YOUR ASSIGNMENT - What is the number of lines in the material below that include the word "login"? Write that number and nothing more.

SOURCE MATERIAL -
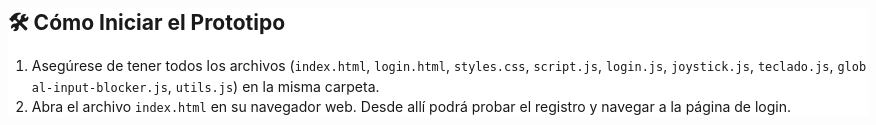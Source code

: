 
## 🛠️ Cómo Iniciar el Prototipo

1.  Asegúrese de tener todos los archivos (`index.html`, `login.html`, `styles.css`, `script.js`, `login.js`, `joystick.js`, `teclado.js`, `global-input-blocker.js`, `utils.js`) en la misma carpeta.
2.  Abra el archivo `index.html` en su navegador web. Desde allí podrá probar el registro y navegar a la página de login.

SOLUTION TO THIS PROBLEM - 2